After the Christmas holidays, I will once again have a look at multilingual BERT. I already discussed multilingual BERT on this blog once when I reviewed a paper that explored some cross-lingual and multilingual properties of multilingual BERT. This week’s paper does more in-depth experiments and shows that some of the outcomes of the previous paper were not correct. The title of the paper is Cross-lingual Ability of Multilingual BERT: An Empirical Study was done at the University of Pennsylvania and will be published at this year’s ICLR conference.

Multilingual BERT is a neural network that provides dense numerical sentence representation for 104 languages. During training, the model learns to guess what words were left out in the input and if two sentences follow each other in a coherent text or not. This is done with millions of sentences in 104 languages without telling the model what the language is.

Training BERT

One of the main reasons why we develop such multilingual representations is that we would like to be able to transfer solutions from one language (for which we have enough data) into other languages (for which the data do not exist). For example, imagine you have manually annotated offensive tweets in, for instance, English and French and you would like to classify the tweets in other languages as well. With a high-quality multilingual representation, you could train a model using the English and German data and (given the multilingual representation is good enough) it would automatically work on other languages as well (this is sometimes called a zero-shot transfer). However, we are not there yet.

Multilingual BERT is far from being perfect, but it is actually pretty good at this (until recently, it was the best thing we have).
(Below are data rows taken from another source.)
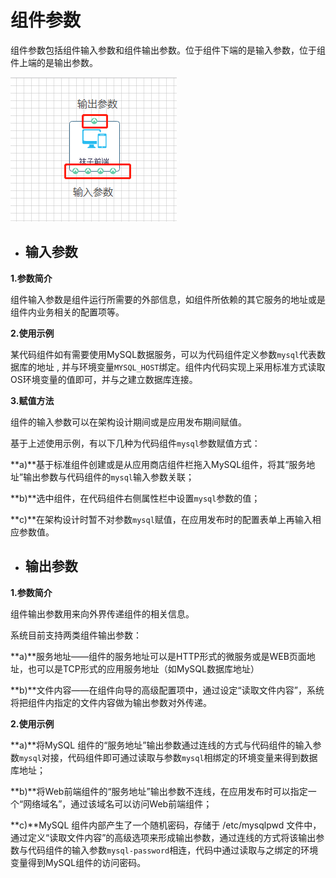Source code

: # 组件参数

组件参数包括组件输入参数和组件输出参数。位于组件下端的是输入参数，位于组件上端的是输出参数。

![](/assets/import39.png)

* ## 输入参数

**1.参数简介**

组件输入参数是组件运行所需要的外部信息，如组件所依赖的其它服务的地址或是组件内业务相关的配置项等。

**2.使用示例**

某代码组件如有需要使用MySQL数据服务，可以为代码组件定义参数`mysql`代表数据库的地址 , 并与环境变量`MYSQL_HOST`绑定。组件内代码实现上采用标准方式读取OS环境变量的值即可，并与之建立数据库连接。

**3.赋值方法**

组件的输入参数可以在架构设计期间或是应用发布期间赋值。

基于上述使用示例，有以下几种为代码组件`mysql`参数赋值方式：

**a\)**基于标准组件创建或是从应用商店组件栏拖入MySQL组件，将其“服务地址”输出参数与代码组件的`mysql`输入参数关联；

**b\)**选中组件，在代码组件右侧属性栏中设置`mysql`参数的值；

**c\)**在架构设计时暂不对参数`mysql`赋值，在应用发布时的配置表单上再输入相应参数值。

* ## 输出参数

**1.参数简介**

组件输出参数用来向外界传递组件的相关信息。

系统目前支持两类组件输出参数：

**a\)**服务地址——组件的服务地址可以是HTTP形式的微服务或是WEB页面地址，也可以是TCP形式的应用服务地址（如MySQL数据库地址）

**b\)**文件内容——在组件向导的高级配置项中，通过设定“读取文件内容”，系统将把组件内指定的文件内容做为输出参数对外传递。

**2.使用示例**

**a\)**将MySQL 组件的“服务地址”输出参数通过连线的方式与代码组件的输入参数`mysql`对接，代码组件即可通过读取与参数`mysql`相绑定的环境变量来得到数据库地址；

**b\)**将Web前端组件的“服务地址”输出参数不连线，在应用发布时可以指定一个“网络域名”，通过该域名可以访问Web前端组件；

**c\)**MySQL 组件内部产生了一个随机密码，存储于 /etc/mysqlpwd 文件中，通过定义“读取文件内容”的高级选项来形成输出参数，通过连线的方式将该输出参数与代码组件的输入参数`mysql-password`相连，代码中通过读取与之绑定的环境变量得到MySQL组件的访问密码。





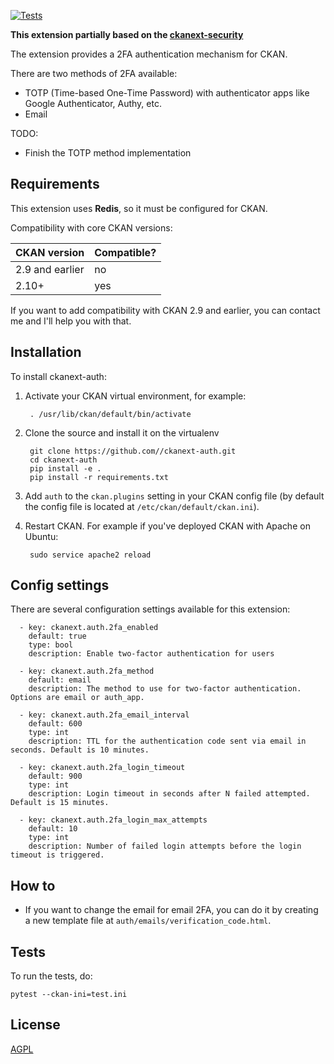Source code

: [![Tests](https://github.com/mutantsan/ckanext-auth/actions/workflows/test.yml/badge.svg)](https://github.com/mutantsan/ckanext-auth/actions/workflows/test.yml)

__This extension partially based on the [ckanext-security](https://github.com/data-govt-nz/ckanext-security)__

The extension provides a 2FA authentication mechanism for CKAN.

There are two methods of 2FA available:
- TOTP (Time-based One-Time Password) with authenticator apps like Google Authenticator, Authy, etc.
- Email

TODO:
- Finish the TOTP method implementation


## Requirements

This extension uses __Redis__, so it must be configured for CKAN.

Compatibility with core CKAN versions:

| CKAN version    | Compatible?   |
| --------------- | ------------- |
| 2.9 and earlier | no            |
| 2.10+           | yes           |

If you want to add compatibility with CKAN 2.9 and earlier, you can contact me
and I'll help you with that.

## Installation

To install ckanext-auth:

1. Activate your CKAN virtual environment, for example:

        . /usr/lib/ckan/default/bin/activate

2. Clone the source and install it on the virtualenv

        git clone https://github.com//ckanext-auth.git
        cd ckanext-auth
        pip install -e .
        pip install -r requirements.txt

3. Add `auth` to the `ckan.plugins` setting in your CKAN
   config file (by default the config file is located at
   `/etc/ckan/default/ckan.ini`).

4. Restart CKAN. For example if you've deployed CKAN with Apache on Ubuntu:

        sudo service apache2 reload


## Config settings

There are several configuration settings available for this extension:

      - key: ckanext.auth.2fa_enabled
        default: true
        type: bool
        description: Enable two-factor authentication for users

      - key: ckanext.auth.2fa_method
        default: email
        description: The method to use for two-factor authentication. Options are email or auth_app.

      - key: ckanext.auth.2fa_email_interval
        default: 600
        type: int
        description: TTL for the authentication code sent via email in seconds. Default is 10 minutes.

      - key: ckanext.auth.2fa_login_timeout
        default: 900
        type: int
        description: Login timeout in seconds after N failed attempted. Default is 15 minutes.

      - key: ckanext.auth.2fa_login_max_attempts
        default: 10
        type: int
        description: Number of failed login attempts before the login timeout is triggered.

## How to

- If you want to change the email for email 2FA, you can do it by creating a new template file at `auth/emails/verification_code.html`.

## Tests

To run the tests, do:

    pytest --ckan-ini=test.ini


## License

[AGPL](https://www.gnu.org/licenses/agpl-3.0.en.html)
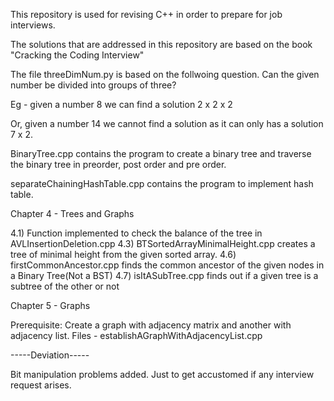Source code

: This repository is used for revising C++ in order to prepare for job interviews.

The solutions that are addressed in this repository are based on the book "Cracking the Coding Interview"


The file threeDimNum.py is based on the follwoing question.
Can the given number be divided into groups of three?

Eg -  given a number 8
we can find a solution 2 x 2 x 2

Or, given a number 14
we cannot find a solution as it can only has a solution 7 x 2.

BinaryTree.cpp contains the program to create a binary tree and traverse the binary tree in preorder, post order and pre order.

separateChainingHashTable.cpp contains the program to implement hash table.

Chapter 4 - Trees and Graphs

4.1) Function implemented to check the balance of the tree in AVLInsertionDeletion.cpp
4.3) BTSortedArrayMinimalHeight.cpp creates a tree of minimal height from the given sorted array.
4.6) firstCommonAncestor.cpp finds the common ancestor of the given nodes in a Binary Tree(Not a BST)
4.7) isItASubTree.cpp finds out if a given tree is a subtree of the other or not



Chapter 5 - Graphs

Prerequisite: Create a graph with adjacency matrix and another with adjacency list.
Files - establishAGraphWithAdjacencyList.cpp

-----Deviation-----

Bit manipulation problems added. Just to get accustomed if any interview request arises.
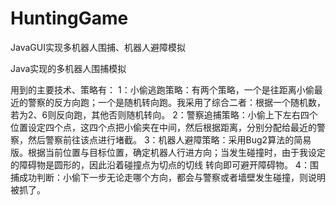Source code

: # HuntingGame
JavaGUI实现多机器人围捕、机器人避障模拟

Java实现的多机器人围捕模拟

用到的主要技术、策略有：
1：小偷逃跑策略：有两个策略，一个是往距离小偷最近的警察的反方向跑；一个是随机转向跑。我采用了综合二者：根据一个随机数，若为2、6则反向跑，其他否则随机转向。
2：警察追捕策略：小偷上下左右四个位置设定四个点，这四个点把小偷夹在中间，然后根据距离，分别分配给最近的警察，然后警察前往该点进行堵截。
3：机器人避障策略：采用Bug2算法的简易版。根据当前位置与目标位置，确定机器人行进方向；当发生碰撞时，由于我设定的障碍物是圆形的，因此沿着碰撞点为切点的切线
                转向即可避开障碍物。
4：围捕成功判断：小偷下一步无论走哪个方向，都会与警察或者墙壁发生碰撞，则说明被抓了。
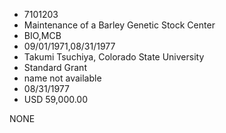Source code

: * 7101203
* Maintenance of a Barley Genetic Stock Center
* BIO,MCB
* 09/01/1971,08/31/1977
* Takumi Tsuchiya, Colorado State University
* Standard Grant
*   name not available
* 08/31/1977
* USD 59,000.00

NONE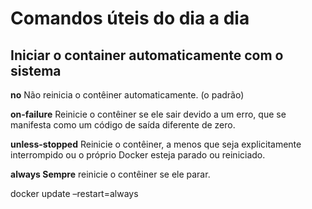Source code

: # Comandos úteis do dia a dia
 
## Iniciar o container automaticamente com o sistema
  <p> <b>no</b>	Não reinicia o contêiner automaticamente. (o padrão)</p>
  <p> <b>on-failure</b>	Reinicie o contêiner se ele sair devido a um erro, que se manifesta como um código de saída diferente de zero.</p>
  <p> <b>unless-stopped</b>	Reinicie o contêiner, a menos que seja explicitamente interrompido ou o próprio Docker esteja parado ou reiniciado.</p>
  <p> <b>always	Sempre</b> reinicie o contêiner se ele parar.</p>
  
  docker update –restart=always <container>
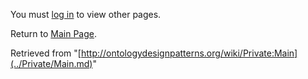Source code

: You must [log in](http://ontologydesignpatterns.org/wiki/index.php?title=Special:UserLogin&returnto=Private:Main "Special:UserLogin") to view other pages.



Return to [Main Page](../Main_Page.md "Main Page").



Retrieved from "[http://ontologydesignpatterns.org/wiki/Private:Main](../Private/Main.md)"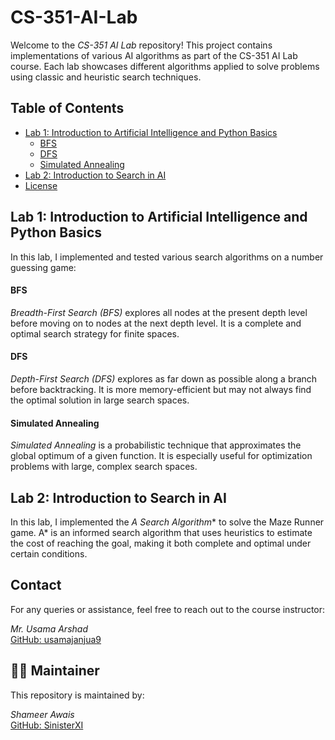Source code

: # CS-351-AI-Lab

Welcome to the *CS-351 AI Lab* repository! This project contains implementations of various AI algorithms as part of the CS-351 AI Lab course. Each lab showcases different algorithms applied to solve problems using classic and heuristic search techniques.

## Table of Contents

- [Lab 1: Introduction to Artificial Intelligence and Python Basics](#lab-1-introduction-to-artificial-intelligence-and-python-basics)
  - [BFS](#bfs)
  - [DFS](#dfs)
  - [Simulated Annealing](#simulated-annealing)
- [Lab 2: Introduction to Search in AI](#lab-2-introduction-to-search-in-ai)
- [License](#license)

## Lab 1: Introduction to Artificial Intelligence and Python Basics

In this lab, I implemented and tested various search algorithms on a number guessing game:

#### BFS

*Breadth-First Search (BFS)* explores all nodes at the present depth level before moving on to nodes at the next depth level. It is a complete and optimal search strategy for finite spaces.

#### DFS

*Depth-First Search (DFS)* explores as far down as possible along a branch before backtracking. It is more memory-efficient but may not always find the optimal solution in large search spaces.

#### Simulated Annealing

*Simulated Annealing* is a probabilistic technique that approximates the global optimum of a given function. It is especially useful for optimization problems with large, complex search spaces.

## Lab 2: Introduction to Search in AI

In this lab, I implemented the *A Search Algorithm** to solve the Maze Runner game. A* is an informed search algorithm that uses heuristics to estimate the cost of reaching the goal, making it both complete and optimal under certain conditions.

## Contact

For any queries or assistance, feel free to reach out to the course instructor:

*Mr. Usama Arshad*  
[GitHub: usamajanjua9](https://github.com/usamajanjua9)

## 🙋‍♂ Maintainer

This repository is maintained by:

*Shameer Awais*  
[GitHub: SinisterXI](https://github.com/SinisterXI)
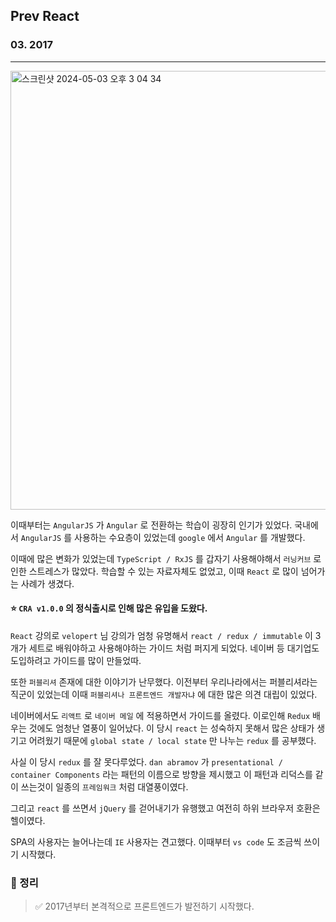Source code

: ## Prev React

### 03. 2017

---

<img width="702" alt="스크린샷 2024-05-03 오후 3 04 34" src="https://github.com/chromeheartz/TIL/assets/95161113/7602de73-2ca7-45df-b918-a66cfcb57867">

이때부터는 `AngularJS` 가 `Angular` 로 전환하는 학습이 굉장히 인기가 있었다. 국내에서 `AngularJS` 를 사용하는 수요층이 있었는데 `google` 에서 `Angular` 를 개발했다.

이때에 많은 변화가 있었는데 `TypeScript / RxJS` 를 갑자기 사용해야해서 `러닝커브` 로 인한 스트레스가 많았다. 학습할 수 있는 자료자체도 없었고, 이때 `React` 로 많이 넘어가는 사례가 생겼다.

#### ⭐️ `CRA v1.0.0` 의 정식출시로 인해 많은 유입을 도왔다.

`React` 강의로 `velopert` 님 강의가 엄청 유명해서 `react / redux / immutable` 이 3개가 세트로 배워야하고 사용해야하는 가이드 처럼 퍼지게 되었다.
네이버 등 대기업도 도입하려고 가이드를 많이 만들었따.

또한 `퍼블리셔` 존재에 대한 이야기가 난무했다. 이전부터 우리나라에서는 퍼블리셔라는 직군이 있었는데 이때 `퍼블리셔나 프론트엔드 개발자냐` 에 대한 많은 의견 대립이 있었다.

네이버에서도 `리액트` 로 `네이버 메일` 에 적용하면서 가이드를 올렸다.
이로인해 `Redux` 배우는 것에도 엄청난 열풍이 일어났다. 이 당시 `react` 는 성숙하지 못해서 많은 상태가 생기고 어려웠기 때문에 `global state / local state` 만 나누는 `redux` 를 공부했다.

사실 이 당시 `redux` 를 잘 못다루었다. `dan abramov` 가 `presentational / container Components` 라는 패턴의 이름으로 방향을 제시했고 이 패턴과 리덕스를 같이 쓰는것이 일종의 `프레임워크` 처럼 대열풍이였다.

그리고 `react` 를 쓰면서 `jQuery` 를 걷어내기가 유행했고 여전히 하위 브라우저 호환은 헬이였다.

SPA의 사용자는 늘어나는데 `IE` 사용자는 견고했다.
이때부터 `vs code` 도 조금씩 쓰이기 시작했다.

### 📌 정리

> ✅ 2017년부터 본격적으로 프론트엔드가 발전하기 시작했다.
Quite embarrassingly, we do not really know how and why it works (and by we I mean the research community). The exploratory paper I reviewed in MT Weekly 15 probes multilingual BERT on various tasks such as named entity recognition or cross-lingual sentence retrieval makes some interesting observations. The results of their experiments suggest two aspects play an important role:

  1. Vocabulary overlap: many sub-words mean the same in many languages (numbers, proper names, professional terminology).

  2. Structural similarity of languages.

The paper I am going to review today takes a different approach. Instead of treating multilingual BERT as a black box and doing experiments with it, they broke it into small pieces. Instead of a single large model for 104 languages, they trained only bilingual models and explored details of the training process to find out where the multilinguality comes from. Their language pairs were English with Spanish, Hindi, and Russian.

The tasks on which they tested the bilingual models are named entity recognition (highlighting names of people, locations, numbers, etc.) and natural language inference (telling if a sentence entails from another, or they contradict each other, or have nothing in common). The task-specific model is always trained using English and tested on the other language from the pair.

To test the hypothesis about the lexical overlap helping the multilinguality, they used a fake vocabulary for English, so that it does not share anything with the other language from the pair, not even numbers or punctuation (they basically used a “secret alphabet”). The experiments showed that the vocabulary overlap does not matter at all. It is also obvious from the results that language similarity indeed matters—everything you learn on “secret” English can be applied to real English, but since the similarity is quite hard to quantify (or even conceptualize), the authors do not say more about it.

If the models do not benefit from sharing subwords, there is no reason not to try another text segmentations. But surprise: sub-word tokenization still leads to better results than using both words or characters. Given that typography is a pure convention, it should not be surprising that neither words nor characters are the optimal input units for statistical processing. Nevertheless, it is stunning that subwords are so much better: segmentation into subwords is based on simple statistical heuristics (characters that appear most frequently together other get grouped and that is basically it) which is not in any way optimized towards the neural network that uses them.

There are also other interesting observations. The deeper the network the better cross-lingual performance you get. Another interesting observation is that the cross-lingual language inference works better when both sentences being compared are in one language than when one of the sentences is in English and the other is in the second language.

The paper sheds some light on what helps the models to be more language agnostic, but there is still a gap between the in-language and cross-language performance. The open question is how to make the multilingual models more language-agnostic which will be in my opinion one of the most important research questions in natural language processing in 2020.